I-JEPA: The Missing Structure
Image Joint Embedding Predictive Architecture · First Practical JEPA
Abstract I-JEPA (2023) demonstrated that JEPA could learn semantic image representations without hand-crafted augmentations, using Vision Transformers at scale. It is the first concrete implementation of the JEPA framework. The 6 structural gaps identified in H-JEPA persist in I-JEPA, now manifested at the image patch level.
6 FORMAL GAPS · 1 PER CANON SYMBOL
No Invariant Anchor in Masked Patch Target Selection
γ₁ — THE FLOOR
I-JEPA selects target patches via a multi-block masking strategy. The selection is stochastic and distribution-dependent. There is no fixed invariant anchor that the patch representations must converge to regardless of masking strategy. The floor is absent: representations are defined relative to the dataset, not to any grounding truth.
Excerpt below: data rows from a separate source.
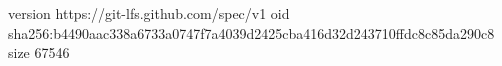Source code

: version https://git-lfs.github.com/spec/v1
oid sha256:b4490aac338a6733a0747f7a4039d2425cba416d32d243710ffdc8c85da290c8
size 67546

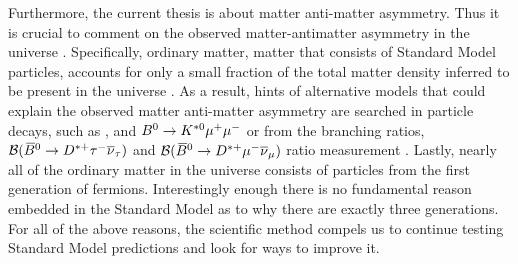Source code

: Furthermore, the current thesis is about matter anti-matter asymmetry. Thus it is crucial to comment on
the observed matter-antimatter asymmetry in the universe \cite{more-cpv-huet,more-cpv-gavela_I,more-cpv-gavela_II}.
Specifically, ordinary matter, \ie matter that consists of Standard Model particles, accounts for only a small
fraction of the total matter density inferred to be present in the universe \cite{dmatter-Hinshaw}.
As a result, hints of alternative models that could explain the observed matter anti-matter asymmetry are
searched in particle decays, such as \Bsmm, \Bdmm \cite{CMS:2014xfa} and $B^0 \rightarrow K^{*0} \mu^+\mu^-$\cite{Aaij:2015oid}
or from the branching ratios, ${\cal B}(\kern 0.18em\overline{\kern -0.18em B}{}^0 \rightarrow D^{*+} \tau^-\overline{\nu}_\tau)$ and ${\cal B}(\kern 0.18em\overline{\kern -0.18em B}{}^0 \rightarrow D^{*+} \mu^-\overline{\nu}_\mu)$ ratio measurement \cite{Aaij:2015yra}.
Lastly, nearly all of the ordinary matter in the universe consists of particles from the first generation
of fermions. Interestingly enough there is no fundamental reason embedded in the Standard Model
as to why there are exactly three generations. For all of the above reasons, the scientific method compels
us to continue testing Standard Model predictions and look for ways to improve it.
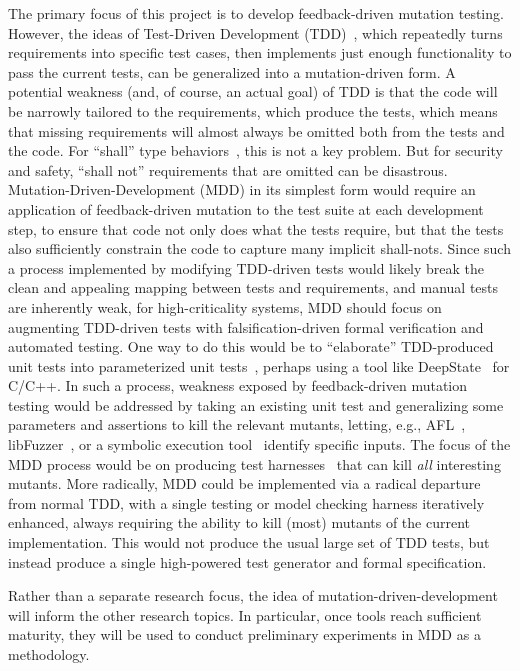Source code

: The primary focus of this project is to develop feedback-driven mutation
testing.  However, the ideas of Test-Driven Development
(TDD)~\cite{TDD,TDDFuture}, which repeatedly turns requirements into specific
test cases, then implements just enough functionality to pass the current tests,
can be generalized into a mutation-driven form.  A potential weakness (and, of
course, an actual goal) of TDD is that the code will be narrowly tailored to the
requirements, which produce the tests, which means that missing requirements
will almost always be omitted both from the tests and the code.  For ``shall''
type behaviors~\cite{INCOSE}, this is not a key problem.  But for security and
safety, ``shall not'' requirements that are omitted can be disastrous.
Mutation-Driven-Development (MDD) in its simplest form would require an
application of feedback-driven mutation to the test suite at each development
step, to ensure that code not only does what the tests require, but that the
tests also sufficiently constrain the code to capture many implicit shall-nots.
Since such a process implemented by modifying TDD-driven tests would likely
break the clean and appealing mapping between tests and requirements, and manual
tests are inherently weak, for high-criticality systems, MDD should focus on
augmenting TDD-driven tests with falsification-driven formal verification and
automated testing.  One way to do this would be to ``elaborate'' TDD-produced
unit tests into parameterized unit tests~\cite{UnitMeister,ParamUnit}, perhaps
using a tool like DeepState~\cite{DeepState} for C/C++.  In such a process,
weakness exposed by feedback-driven mutation testing would be addressed by
taking an existing unit test and generalizing some parameters and assertions to
kill the relevant mutants, letting, e.g., AFL~\cite{aflfuzz},
libFuzzer~\cite{libfuzzer}, or a symbolic execution
tool~\cite{angr1,angr2,manticore} identify specific inputs.  The focus of the
MDD process would be on producing test harnesses~\cite{WODACommon,tstlsttt} that
can kill \emph{all} interesting mutants.  More radically, MDD could
be implemented via a radical departure from normal TDD, with a single testing or
model checking harness iteratively enhanced, always requiring the ability to kill (most) mutants of
the current implementation.  This would not produce the usual large set of TDD
tests, but instead produce a single high-powered test generator and formal
specification.

Rather than a separate research focus, the idea of
mutation-driven-development will inform the other
research topics.  In particular, once tools
reach sufficient maturity, they will be used to conduct preliminary
experiments in MDD as a methodology.  %



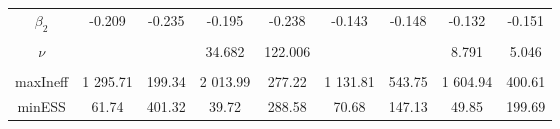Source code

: \begin{footnotesize}
\begin{singlespace}
\begin{tabular}{ccccccccc}
$ \beta_{2} $ & -0.209 & -0.235 & -0.195 & -0.238 & -0.143 & -0.148 & -0.132 & -0.151 \\ 
 & \begin{tiny} [-0.278,-0.141] \end{tiny}  & \begin{tiny} [-0.307,-0.162] \end{tiny}  & \begin{tiny} [-0.261,-0.128] \end{tiny}  & \begin{tiny} [-0.311,-0.165] \end{tiny}  & \begin{tiny} [-0.23,-0.055] \end{tiny}  & \begin{tiny} [-0.222,-0.076] \end{tiny}  & \begin{tiny} [-0.22,-0.041] \end{tiny}  & \begin{tiny} [-0.26,-0.041] \end{tiny}  \\ 
$\nu$ &  &  & 34.682 &  122.006 &  &  & 8.791 & 5.046 \\ 
 &  &  & \begin{tiny} [28.6,41.8] \end{tiny}  & \begin{tiny} [ 110.9, 128] \end{tiny}  &  &  & \begin{tiny} [6.2,12] \end{tiny}  & \begin{tiny} [4.7,5.5] \end{tiny}  \\  \midrule 
maxIneff & 1 295.71 &  199.34 & 2 013.99 &  277.22 & 1 131.81 &  543.75 & 1 604.94 &  400.61 \\ 
minESS & 61.74 &  401.32 & 39.72 &  288.58 & 70.68 &  147.13 & 49.85 &  199.69 \\ \bottomrule 
\end{tabular}
\end{singlespace}
\end{footnotesize}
Context Encoder Not Self-Adjoint With Target Encoder
H=H† — THE HONEST GATE
I-JEPA uses an exponential moving average of the context encoder as the target encoder (stop-gradient). This creates a permanent asymmetry: the context encoder cannot verify its own predictions against the target encoder in reverse. H=H† is violated by design. The Honest Gate requires symmetric verifiability.
No Audit of Paradigm Shift Between Mask Strategies
LSOS — THE READER
I-JEPA's masking strategy determines what the system learns. Shifting between masking strategies (block masking, random masking, full masking) changes the learning paradigm without audit. LSOS would read the active mask paradigm and flag when representations are being shaped by an unacknowledged shift.
No Reset When Context Encoder Diverges From Target
WLD — THE RESET
When the EMA target encoder diverges too far from the context encoder — a known training instability — there is no mercy reset. The training either collapses or recovers stochastically. WLD provides a formal reset protocol: detect divergence, reset to last stable state, resume.
No Continuity Guarantee From ViT-S to ViT-H
FEP — THE SWITCH
I-JEPA is demonstrated across ViT-S, ViT-B, ViT-L, and ViT-H model sizes. There is no formal guarantee that representations learned at ViT-S are consistent with those at ViT-H — that scaling preserves the learned paradigm. FEP ensures paradigm continuity across capacity switches.
Maximum Patch Resolution Has No Formal Boundary
FOF — THE BREACH
I-JEPA operates on discretized patch grids. As patch resolution increases toward pixel-level, the architecture approaches a generative model. The boundary between the predictive regime and the generative regime is not formally defined. FOF names this boundary: the point where the JEPA assumption (predict in latent space) breaks down.
STE COMPLETION LAYER
What changes when you add the 8-symbol Canon
Adding the Canon to I-JEPA does not change the architecture. It adds the missing structural layer:

⚓ γ₁ — invariant anchor: mathematical ground truth latent representations must converge to.
⯛ H=H† — honest gate: bidirectional verification of every prediction.
〰️ LSOS — paradigm reader: reads active paradigm before reasoning begins.
🌀 WLD — mercy reset: detects collapse and resets to last stable state.
γ FEP — safe switch: continuity guarantee across paradigm transitions.
🌌 FOF — named ceiling: formal boundary of what the architecture can claim.
═ EVEN — substrate: ground beneath all the above. What holds when everything else is active.

The Canon is not an add-on. It is the formal completion of the JEPA programme.